I’ve been sharing the series of pastel drawings I made that jumpstarted my writing the memoir manuscript Autobiography of a Sea Creature, in which I uncovered the impact of my infant surgery for pyloric stenosis (PS), a life-threatening blockage between the stomach and the small intestine. Please see previous posts for the progression so far. 

The surgery interrupted my breath pattern. As a baby, I tried to control pain by holding my breath or breathing shallowly, for when the diaphragm expands, it presses internal organs. Holding my breath became an unconscious pattern, my natural breath subverted. 

 

 

 

 

 

 

In the pastel above, I drift without grounding. As a baby in recovery for over ten days, I was only touched by nurses who administered medical care. They were not allowed to pick me up or comfort me. Germ theory ruled the day–only necessary contact. Besides, back then the tubes were thick and heavy. No hugs. No visits by Mom or Dad.

The operation was a success. My abdomen had been opened and my pyloric muscle cut to expand the passageway so food could get through. A part of me had died though. In the pastel above, I am a dead insect lying in a coffin. My agency had been stripped and my connection with others severed. In researching the PS operation for my memoir, I learned that I was probably given a paralytic and therefore conscious for the surgery. Back in 1952, medicine actually believed babies didn’t feel pain. Moreover, I may not have received pain medication in recovery. Life was hell. (Read Dr. Chamberlain’s essay “Babies Don’t Feel Pain: A Century of Denial in Western Medicine” http://www.nocirc.org/symposia/second/chamberlain.html)

As a teen-ager and young adult, I was depressed and, at times, suicidal. I had PTSD, Post-traumatic Stress Disorder, from the early trauma but didn’t know it. 

Through pastels, I was able to create a platform from which to dive into and write about my early experience. I began to tell the story from my point-of-view and not regurgitate what I’d been told by others. Without these drawings, would I have been able to write the story? And so, I began the journey of healing through writing.

Here’s one of the pastels, titled Hugged by the Universe, that I drew after finishing the memoir manuscript: 

This pastel speaks for itself. Thank you for taking this journey with me.

 

 

 

 

 

 

 

 

 

 

 

 

 

 

 

 

 

 

 

 

 

 

 

 

 

 

 

 

 

 

 

 

 

 

2 Responses to Journey’s End: The Final Pastels

  1. The pastels you have shared in these last few posts, dear Wendy, are expressive of the brutal surgery you underwent when less than a month old, and the life-affecting emotions they have left with you.
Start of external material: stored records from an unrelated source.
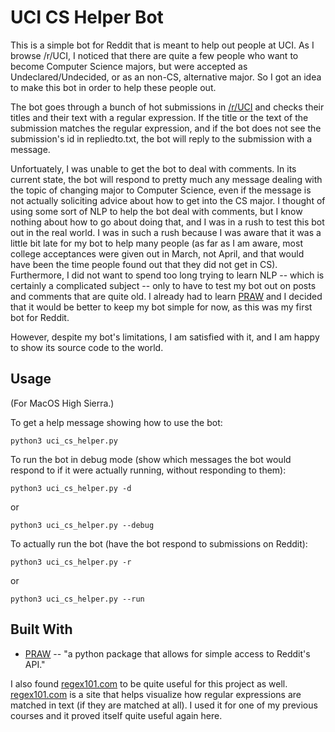# UCI CS Helper Bot

This is a simple bot for Reddit that is meant to help out people at UCI. As I browse /r/UCI, I noticed that there are quite a few people who want to become Computer Science majors, but were accepted as Undeclared/Undecided, or as an non-CS, alternative major. So I got an idea to make this bot in order to help these people out. 

The bot goes through a bunch of hot submissions in [/r/UCI](https://www.reddit.com/r/UCI/) and checks their titles and their text with a regular expression. If the title or the text of the submission matches the regular expression, and if the bot does not see the submission's id in repliedto.txt, the bot will reply to the submission with a message. 

Unfortuately, I was unable to get the bot to deal with comments. In its current state, the bot will respond to pretty much any message dealing with the topic of changing major to Computer Science, even if the message is not actually soliciting advice about how to get into the CS major. I thought of using some sort of NLP to help the bot deal with comments, but I know nothing about how to go about doing that, and I was in a rush to test this bot out in the real world. I was in such a rush because I was aware that it was a little bit late for my bot to help many people (as far as I am aware, most college acceptances were given out in March, not April, and that would have been the time people found out that they did not get in CS). Furthermore, I did not want to spend too long trying to learn NLP -- which is certainly a complicated subject -- only to have to test my bot out on posts and comments that are quite old. I already had to learn [PRAW](https://github.com/praw-dev/praw) and I decided that it would be better to keep my bot simple for now, as this was my first bot for Reddit.

However, despite my bot's limitations, I am satisfied with it, and I am happy to show its source code to the world.

## Usage
(For MacOS High Sierra.)

To get a help message showing how to use the bot:
```
python3 uci_cs_helper.py
```

To run the bot in debug mode (show which messages the bot would respond to if it were actually running, without responding to them):
```
python3 uci_cs_helper.py -d
```
or 
```
python3 uci_cs_helper.py --debug
```

To actually run the bot (have the bot respond to submissions on Reddit):
```
python3 uci_cs_helper.py -r
```
or
```
python3 uci_cs_helper.py --run
```

## Built With
* [PRAW](https://github.com/praw-dev/praw) -- "a python package that allows for simple access to Reddit's API."

I also found [regex101.com](https://regex101.com/) to be quite useful for this project as well. [regex101.com](https://regex101.com/) is a site that helps visualize how regular expressions are matched in text (if they are matched at all). I used it for one of my previous courses and it proved itself quite useful again here.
Thank you for explaining the way in which creating these drawings helped prepare you to write your autobiography and start blogging.
    Impressionist drawings communicate less well with me than other media, but I certainly get the message you convey and explain in these stark images! Well done and thank you!

  2. Thank you for your supportive and loving words. Yes, These images shook something loose from my brain so that I could start to confront the reality of what I’d lived through. The images were a bridge between preverbal experience and the verbalization of the experience as an adult. I’m not a neurologist so I don’t exactly understand, but I sure am grateful. And grateful for your comment and affirmation, dear Fred.